Dans un communiqué, la FINMA dénonce les fautes de la succursale genevoise de la BNP, celle qui traitait les affaires illégales, selon le droit américain, avec l’Iran, le Soudan et Cuba. La BNP avait construit un système pour contourner l’embargo américain. Un arsenal de combines pour tromper le fisc américain. Exemple : «Des clients soudanais ou iraniens indiquaient à BNP Suisse d’éviter toute référence au Soudan, ou à l’Iran, ou aux clients eux-mêmes dans les transactions, et ce, afin d’empêcher que les ordres de paiement ne soient détectés et bloqués par les filtres mis en place dans le cadre des paiements internationaux. BNP Suisse a donné suite à ces instructions, permettant dès lors l’exécution des transferts financiers.» Malgré les directives internes, «la référence au Soudan des transactions n’était donc pas saisie dans le système et les transactions se sont poursuivies». Quelques sous-fifres incompétents auraient violé les lois américaines? La FINMA n’y croit pas: «la FINMA poursuit ses investigations quant à la manière dont le conseil d’administration, la direction et d’autres employés de BNP Suisse étaient impliqués dans ces manquements».
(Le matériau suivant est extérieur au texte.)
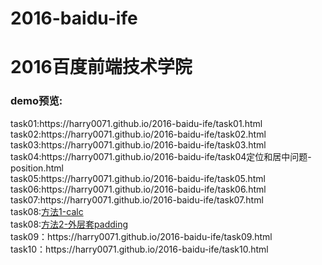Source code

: # 2016-baidu-ife
<h1>2016百度前端技术学院</h1>
<h3>demo预览:</h3>
task01:https://harry0071.github.io/2016-baidu-ife/task01.html<br>
task02:https://harry0071.github.io/2016-baidu-ife/task02.html<br>
task03:https://harry0071.github.io/2016-baidu-ife/task03.html<br>
task04:https://harry0071.github.io/2016-baidu-ife/task04定位和居中问题-position.html<br>
task05:https://harry0071.github.io/2016-baidu-ife/task05.html<br>
task06:https://harry0071.github.io/2016-baidu-ife/task06.html<br>
task07:https://harry0071.github.io/2016-baidu-ife/task07.html<br>
task08:<a href="https://harry0071.github.io/2016-baidu-ife/task08-响应式网格（栅格化）布局 calc法.html">方法1-calc</a><br>
task08:<a href="https://harry0071.github.io/2016-baidu-ife/task08-响应式网格（栅格化）布局 外层套padding法.html">方法2-外层套padding</a><br>
task09：https://harry0071.github.io/2016-baidu-ife/task09.html<br>
task10：https://harry0071.github.io/2016-baidu-ife/task10.html<br>
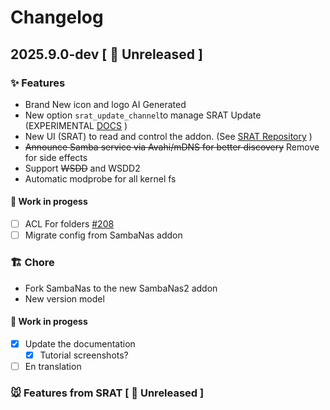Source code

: # Changelog

## 2025.9.0-dev [ 🚧 Unreleased ]

###  ✨ Features
- Brand New icon and logo AI Generated
- New option `srat_update_channel`to manage SRAT Update (EXPERIMENTAL [DOCS](DOCS.md) )
- New UI (SRAT) to read and control the addon. (See [SRAT Repository](https://github.com/dianlight/srat) )
- ~~Announce Samba service via Avahi/mDNS for better discovery~~ Remove for side effects
- Support ~~WSDD~~ and WSDD2
- Automatic modprobe for all kernel fs
#### __🚧 Work in progess__
- [ ] ACL For folders [#208](https://github.com/dianlight/hassio-addons/issues/208)
- [ ] Migrate config from SambaNas addon

### 🏗 Chore
- Fork SambaNas to the new SambaNas2 addon
- New version model
#### __🚧 Work in progess__
- [x] Update the documentation
    - [x] Tutorial screenshots?
- [ ] En translation 

### 🐭 Features from SRAT [ 🚧 Unreleased ]


[docs]: https://github.com/dianlight/hassio-addons/blob/master/sambanas2/DOCS.md
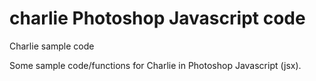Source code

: charlie Photoshop Javascript code
=======

Charlie sample code

Some sample code/functions for Charlie in Photoshop Javascript (jsx).
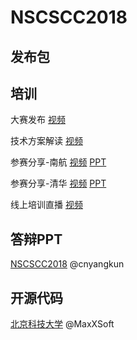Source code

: # NSCSCC2018

## 发布包

## 培训


大赛发布 [视频](https://www.bilibili.com/video/BV1sZ4y1u7Fc?p=10)

技术方案解读 [视频](https://www.bilibili.com/video/BV1sZ4y1u7Fc?p=11)

参赛分享-南航 [视频](https://www.bilibili.com/video/BV1sZ4y1u7Fc?p=12) [PPT](./PPT/第一届-指导老师经验分享-南航.pdf)

参赛分享-清华 [视频](https://www.bilibili.com/video/BV1sZ4y1u7Fc?p=13) [PPT](./PPT/第一届-参赛经验分享-清华.pdf)

线上培训直播 [视频](https://www.bilibili.com/video/BV1sZ4y1u7Fc?p=14) 

## 答辩PPT

[NSCSCC2018](https://github.com/cnyangkun/nscscc2018/tree/master/PPT) @cnyangkun


## 开源代码

[北京科技大学](https://github.com/MaxXSoft/Uranus)  @MaxXSoft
Manifestement, ces cadres n’avaient pas lu ou pas bien compris les engagements de leur employeur: «Pour BNP Paribas, l’éthique commerciale est une priorité. Le Groupe a donc adopté une démarche responsable tant dans ses relations avec sa clientèle de particuliers, que par la maîtrise de l’impact social et environnemental de ses activités de financement et d’investissement.» Verdict: responsable et coupable. Les Américains ont exigé, le couperet est tombé. A la BNP, les têtes ont déjà roulé. Selon la “Tribune”: «Deux hauts dirigeants, dont le directeur général délégué Georges Chodron de Courcel, et une douzaine de banquiers liés aux opérations litigieuses ont ou vont quitter la banque en conséquence de l’affaire». La succursale de Genève a aussi fait le ménage.
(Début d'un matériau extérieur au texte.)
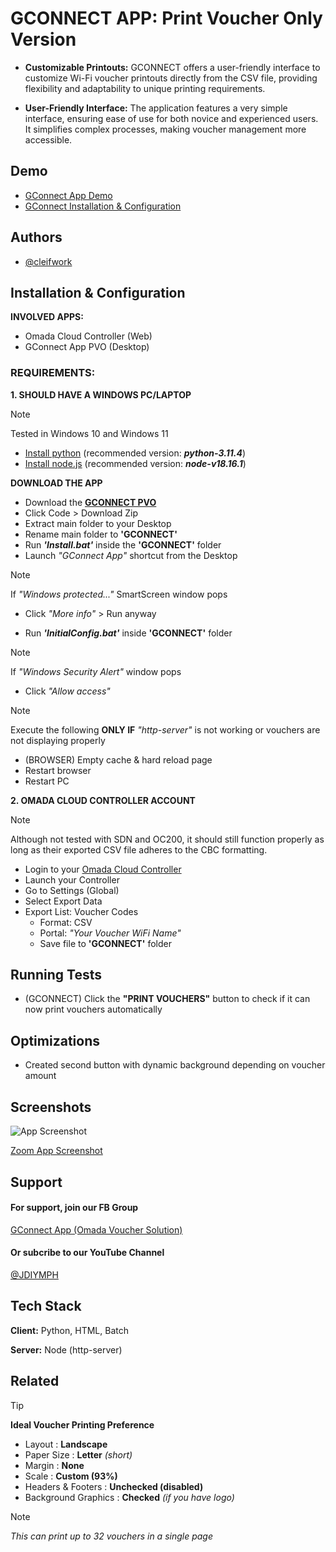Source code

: 
# GCONNECT APP: Print Voucher Only Version

- **Customizable Printouts:** GCONNECT offers a user-friendly interface to customize Wi-Fi voucher printouts directly from the CSV file, providing flexibility and adaptability to unique printing requirements.

- **User-Friendly Interface:** The application features a very simple interface, ensuring ease of use for both novice and experienced users. It simplifies complex processes, making voucher management more accessible.

## Demo

-   [GConnect App Demo](https://www.youtube.com/watch?v=eXLdvv9VYJA)
-   [GConnect Installation & Configuration](https://www.youtube.com/watch?v=fOBG7ZszJXA)

## Authors

- [@cleifwork](https://www.github.com/cleifwork)

## Installation & Configuration

**INVOLVED APPS:**
- Omada Cloud Controller (Web)
- GConnect App PVO (Desktop)

### REQUIREMENTS:
**1. SHOULD HAVE A WINDOWS PC/LAPTOP** 
> [!NOTE] 
> Tested in Windows 10 and Windows 11

- [Install python](https://www.python.org/downloads/) (recommended version: _**python-3.11.4**_)
- [Install node.js](https://nodejs.org/en/download/) (recommended version: _**node-v18.16.1**_)

**DOWNLOAD THE APP**		
- Download the **[GCONNECT PVO](https://github.com/cleifwork/GCONNECT/tree/GCONNECT-PVO)**
- Click Code > Download Zip
- Extract main folder to your Desktop
- Rename main folder to **'GCONNECT'**
- Run _**'Install.bat'**_ inside the **'GCONNECT'** folder
- Launch _"GConnect App"_ shortcut from the Desktop

> [!NOTE] 
> If _"Windows protected..."_ SmartScreen window pops
- Click _"More info"_ > Run anyway

- Run _**'InitialConfig.bat'**_ inside **'GCONNECT'** folder

> [!NOTE] 
> If _"Windows Security Alert"_ window pops
- Click _"Allow access"_
						
> [!NOTE] 
> Execute the following **ONLY IF** _"http-server"_ is not working or vouchers are not displaying properly
- (BROWSER) Empty cache & hard reload page
- Restart browser 
- Restart PC       

**2. OMADA CLOUD CONTROLLER ACCOUNT**
> [!NOTE] 
> Although not tested with SDN and OC200, it should still function properly as long as their exported CSV file adheres to the CBC formatting.
- Login to your [Omada Cloud Controller](https://omada.tplinkcloud.com/)
-   Launch your Controller
-   Go to Settings (Global)
-   Select Export Data
-   Export List: Voucher Codes  
    - Format: CSV 
    - Portal: _"Your Voucher WiFi Name"_ 
    - Save file to **'GCONNECT'** folder

## Running Tests
-   (GCONNECT) Click the **"PRINT VOUCHERS"** button to check if it can now print vouchers automatically

## Optimizations
-   Created second button with dynamic background depending on voucher amount

## Screenshots

![App Screenshot](https://drive.google.com/thumbnail?id=1w-nk1QCgyCH2ZYK-dEdqrKQn7a80_Vmd)

[Zoom App Screenshot](https://drive.google.com/uc?id=1w-nk1QCgyCH2ZYK-dEdqrKQn7a80_Vmd)

## Support

#### For support, join our FB Group
[GConnect App (Omada Voucher Solution)](https://www.facebook.com/groups/1776872022780742) 
  
#### Or subcribe to our YouTube Channel
[@JDIYMPH](https://www.youtube.com/channel/UC9O3ezuyjS7C6V7-ZAHCQrA)
## Tech Stack

**Client:** Python, HTML, Batch

**Server:** Node (http-server)

## Related

> [!TIP] 
> **Ideal Voucher Printing Preference**
- Layout              : **Landscape**
- Paper Size          : **Letter** _(short)_
- Margin              : **None**   
- Scale               : **Custom (93%)**
- Headers & Footers   : **Unchecked (disabled)**
- Background Graphics : **Checked** _(if you have logo)_
> [!NOTE]
> _This can print up to 32 vouchers in a single page_

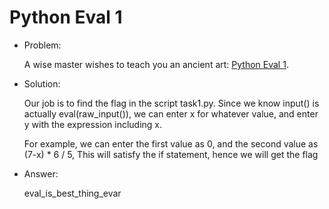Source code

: # Python Eval 1

* Problem:

  A wise master wishes to teach you an ancient art: [Python Eval 1](https://2013.picoctf.com/problems/pyeval/stage1.html).

* Solution:

  Our job is to find the flag in the script task1.py. Since we know input() is actually eval(raw_input()), we can enter x for whatever value, and enter y with the expression including x.

  For example, we can enter the first value as 0, and the second value as (7-x) * 6 / 5, This will satisfy the if statement, hence we will get the flag

* Answer:

  eval_is_best_thing_evar
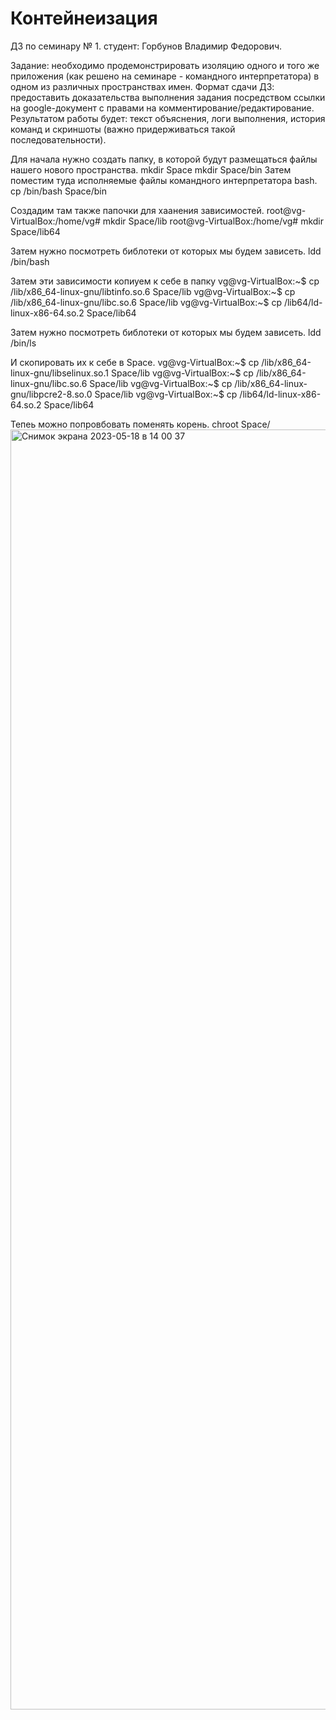 # Контейнеизация

ДЗ по семинару № 1. 
студент: Горбунов Владимир Федорович. 

Задание: необходимо продемонстрировать изоляцию одного и того же приложения (как решено на семинаре - командного интерпретатора) в одном из различных пространствах имен.
Формат сдачи ДЗ: предоставить доказательства выполнения задания посредством ссылки на google-документ с правами на комментирование/редактирование.
Результатом работы будет: текст объяснения, логи выполнения, история команд и скриншоты (важно придерживаться такой последовательности).


Для начала нужно создать папку,  в которой будут размещаться файлы нашего нового пространства.
mkdir Space
mkdir Space/bin
Затем поместим туда исполняемые файлы командного интерпретатора bash.
cp /bin/bash Space/bin

Создадим там также папочки для хаанения зависимостей.
root@vg-VirtualBox:/home/vg# mkdir Space/lib
root@vg-VirtualBox:/home/vg# mkdir Space/lib64


Затем нужно посмотреть библотеки от которых мы будем зависеть.
ldd /bin/bash

Затем эти зависимости копиуем к себе в папку 
vg@vg-VirtualBox:~$ cp /lib/x86_64-linux-gnu/libtinfo.so.6 Space/lib
vg@vg-VirtualBox:~$ cp /lib/x86_64-linux-gnu/libc.so.6 Space/lib
vg@vg-VirtualBox:~$ cp /lib64/ld-linux-x86-64.so.2 Space/lib64

Затем нужно посмотреть библотеки от которых мы будем зависеть.
ldd /bin/ls

И скопировать их к себе в Space.
vg@vg-VirtualBox:~$ cp /lib/x86_64-linux-gnu/libselinux.so.1 Space/lib
vg@vg-VirtualBox:~$ cp /lib/x86_64-linux-gnu/libc.so.6 Space/lib
vg@vg-VirtualBox:~$ cp /lib/x86_64-linux-gnu/libpcre2-8.so.0 Space/lib
vg@vg-VirtualBox:~$ cp /lib64/ld-linux-x86-64.so.2 Space/lib64

Тепеь можно попровбовать поменять корень.
chroot Space/
<img width="2048" alt="Снимок экрана 2023-05-18 в 14 00 37" src="https://github.com/VladimirGorF/Conteinerization/assets/110591063/5106f6c6-7db3-4a3a-a9fb-696b6b2f698d">




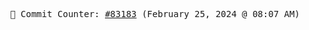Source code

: <p align="center">
    <samp>
        📮 Commit Counter: <a href="https://github.com/Javascript-void0/Javascript-void0/commits/main">#83183</a> (February 25, 2024 @ 08:07 AM)
    </samp>
</p>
La sanction américaine contre la BNP met en lumière le rôle de Genève comme plaque tournante du commerce international des matières premières. Plus de 500 sociétés internationales achètent et vendent des matières premières, des céréales, du café, du pétrole et du gaz. Des milliers de traders, d’avocats, d’affréteurs, de fiduciaires font vivre ce commerce grâce à l’appui des banques. Selon le site Genève, place financière: «les banques de Genève offrent essentiellement les sources de financement du négoce avec une large gamme de produits: garanties, prêts, préfinancement et post financement ou encore couverture des “risques pays”, etc. Les prestations des banques de Genève s’appuient sur un réseau international fiable, des liaisons privilégiées avec les grandes sociétés de stockage, un accès aisé aux bourses et à la gestion des liquidités. Genève possède désormais une main-d’œuvre très qualifiée dans le négoce international, son savoir-faire est un atout.» Ah, la compétence financière suisse, c’est du sérieux!

Dans l’affaire BNP, la réputation de la Suisse en prend un méchant coup. L’UBS et le Crédit Suisse ont été condamnées à des amendes en milliards de dollars pour aide à l’évasion fiscale. Le secret bancaire a volé en éclat sous la pression des Etats-Unis. Les clients français qui planquaient leurs millions en Suisse ont été fermement encouragés à les rapatrier dans l’Hexagone. Pour le négoce international, la fête est finie, souligne le “Temps”, qui n’a jamais été trop méchant avec les patrons. Mais, courage, l’avenir n’est pas si sombre: «Le secteur du négoce a malgré tout encore une chance de restaurer sa réputation. La semaine passée, le Conseil fédéral a refusé de lui appliquer de nouvelles règles venues des Etats-Unis. Un gage de confiance, et d’intérêt bien compris vu son poids économique, mais qui impose aussi une exemplarité en retour.» En clair, le gouvernement suisse applique le célèbre conseil du designer français Raymond Loewy: «Ne mords jamais la main qui signe le chèque».